Пророческая сила чаяновского таланта простирается до нашего времени. Моделирование действительности, ее испытание на вероятных ситуациях — все то, что впоследствии составит славу Кафки или латиноамериканских авторов, было с великолепным артистизмом испытано нашим Александром Васильевичем Чаяновым в двадцатые годы — подобно тому как его кооперативные идеи были заново открыты Западом много десятилетий спустя после их рождения на российской почве.

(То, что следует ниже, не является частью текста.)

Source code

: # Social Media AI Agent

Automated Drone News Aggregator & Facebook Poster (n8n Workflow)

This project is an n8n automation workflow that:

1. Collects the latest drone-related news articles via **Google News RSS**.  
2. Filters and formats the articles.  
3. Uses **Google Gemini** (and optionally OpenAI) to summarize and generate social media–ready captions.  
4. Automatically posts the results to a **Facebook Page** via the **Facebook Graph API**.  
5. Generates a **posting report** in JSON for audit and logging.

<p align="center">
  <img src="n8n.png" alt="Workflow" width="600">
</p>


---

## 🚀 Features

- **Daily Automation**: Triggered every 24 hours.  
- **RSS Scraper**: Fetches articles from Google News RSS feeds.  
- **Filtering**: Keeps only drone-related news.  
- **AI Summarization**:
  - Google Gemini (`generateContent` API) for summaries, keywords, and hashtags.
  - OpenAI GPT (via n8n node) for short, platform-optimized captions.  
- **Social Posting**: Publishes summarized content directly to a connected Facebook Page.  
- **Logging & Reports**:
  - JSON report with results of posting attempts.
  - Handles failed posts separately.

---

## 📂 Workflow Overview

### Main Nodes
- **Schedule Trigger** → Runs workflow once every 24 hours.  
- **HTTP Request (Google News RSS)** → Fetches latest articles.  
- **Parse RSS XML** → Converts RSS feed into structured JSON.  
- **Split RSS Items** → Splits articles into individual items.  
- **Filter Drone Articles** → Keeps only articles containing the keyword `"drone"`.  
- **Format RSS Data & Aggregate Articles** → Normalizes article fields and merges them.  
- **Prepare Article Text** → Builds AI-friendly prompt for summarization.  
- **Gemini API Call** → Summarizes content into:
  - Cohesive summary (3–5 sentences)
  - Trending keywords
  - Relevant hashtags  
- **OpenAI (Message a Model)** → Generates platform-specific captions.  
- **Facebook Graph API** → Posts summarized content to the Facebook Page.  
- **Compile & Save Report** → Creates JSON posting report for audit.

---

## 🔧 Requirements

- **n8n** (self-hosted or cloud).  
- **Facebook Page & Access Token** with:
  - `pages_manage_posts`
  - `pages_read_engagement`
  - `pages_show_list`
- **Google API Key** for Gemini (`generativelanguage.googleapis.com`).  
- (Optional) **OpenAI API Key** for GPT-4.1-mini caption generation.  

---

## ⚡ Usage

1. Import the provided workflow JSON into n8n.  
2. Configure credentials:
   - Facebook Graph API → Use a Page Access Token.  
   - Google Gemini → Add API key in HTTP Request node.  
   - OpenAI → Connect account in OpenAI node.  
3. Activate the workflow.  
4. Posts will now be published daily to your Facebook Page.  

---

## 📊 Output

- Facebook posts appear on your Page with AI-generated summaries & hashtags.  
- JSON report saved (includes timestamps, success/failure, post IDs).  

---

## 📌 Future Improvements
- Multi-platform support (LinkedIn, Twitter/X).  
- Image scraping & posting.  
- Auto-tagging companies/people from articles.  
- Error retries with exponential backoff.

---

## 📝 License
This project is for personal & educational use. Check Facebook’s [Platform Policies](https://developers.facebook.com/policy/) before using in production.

Чаянов-ученый — и мы это видели — отличался удивительным провидческим талантом. Свой редкостный дар он охотно отдавал взаймы Чаянову-писателю, о чем свидетельствуют пять повестей Ботаника X., чаяновская «гофма-ниада». Казалось бы, ее подделанная под русскую старину стилистика, чуть ироничная имитация легенды, апокрифа, лубка, анекдота уводит нас в прошлое ради прошлого: чтоб мы им повосхищались, потешились, повозмущались. Ан нет, поведанные писателем истории как бы разыгрывают на шахматной доске вымысла проблемы настоящего во многих их предвидимых (а также — непредвидимых) вариантах. Это и станет чуть позже любимым занятием Борхеса: показывать жизнь продифференцированной, разложенной на составляющие, на гипотезы, на версии, каждая из которых заявляет претензию быть реальней самой реальности. И аналитический инструментарий Борхеса окажется таким же, какой предсказал Чаянов: оба писателя стремятся изъяснить и исчерпать Игру мирового масштаба малыми играми повседневного развлекательного обихода. Карты, бильярд, коллекционирование антиквариата, шахматы — попробуйте-ка с ходу определить, кому эти предметы любезнее: Борхесу или Чаянову? Кто с большим рвением и апломбом прибегает к услугам этой увеселительной, по первому взгляду, но такой серьезной в своем существе техники? Вопросы эти, разумеется, риторические. Никому не придет в голову устраивать состязание между Чаяновым и Борхесом по установлению художнического приоритета. Ибо приоритет в данном случае принадлежит Искусству, правомочному во все времена прибегать к услугам любых аксессуаров, лишь бы они были уместны в своем, конкретном контексте.
И все-таки нельзя пройти мимо очередного поразительного совпадения. Борхес воспринимает у Чаянова (вероятнее всего, ничего из Чаянова и о Чаянове не зная) обостренный интерес к зеркалу как к средству аналитического проникновения в тайны действительности. Бесчисленные зеркала Борхеса — непроизвольные отблески «Венецианского зеркала», где высказана догадка куда более суровая, даже жестокая, чем может показаться: производное человека, отражение человека может при определенных условиях обратиться в самостоятельную силу, вознесшуюся над человеком.
В «Венецианском зеркале» Чаянов, безусловно, следует литературной традиции, только на сей раз не Гофмана — скорее Андерсена. Вспомним, сколько зеркал расставлено по сказочным апартаментам великого датчанина: у зеркала предается рефлексии голый король, в зеркале опознает в себе лебедя гадкий утенок, осколок «злого» зеркала замораживает сердце доброго мальчика. И «Тень», которую модернизирует Чаянов, опережая Е. Шварца, — тоже Андерсен. Но у Чаянова образ взбунтовавшегося двойника получает новый смысл: это не столько психологическое явление, сколько социально-политическое. Неуправляемые результаты человеческой деятельности наносят непоправимый вред самим «деятелям», становясь Големом, чудовищем Франкенштейна, поднявшимся на своего творца. Удивительно ли, что эти образы создал именно Чаянов, мыслитель и ученый?
«Зеркальность», присущая повести о взбунтовавшемся двойнике, свойственна и другим частям «гофманиады», на что намекают даже названия повестей с их неизменным «или»: «Венедиктов, или Достопамятные события жизни моей» и прочее. Это «или» симптоматично. Оно выдает умение Чаянова видеть жизнь в двух планах: внешнем, авантюрно-беззаботном — и глубинном, сущностном. Второй план рисуется писателю в таинственных тонах — как некое Зазеркалье. И здесь он тоже выступает продолжателем традиции, у истоков которой в числе прочих ученый Доджсон — он же писатель Кэрролл.
Есть у этой традиции и наследники. Назову Андрея Битова с его «зеркальной» повестью «Преподаватель симметрии», публикуемой в «Юности» от имени вымышленного повествователя (Э. Тайрд-Боффина).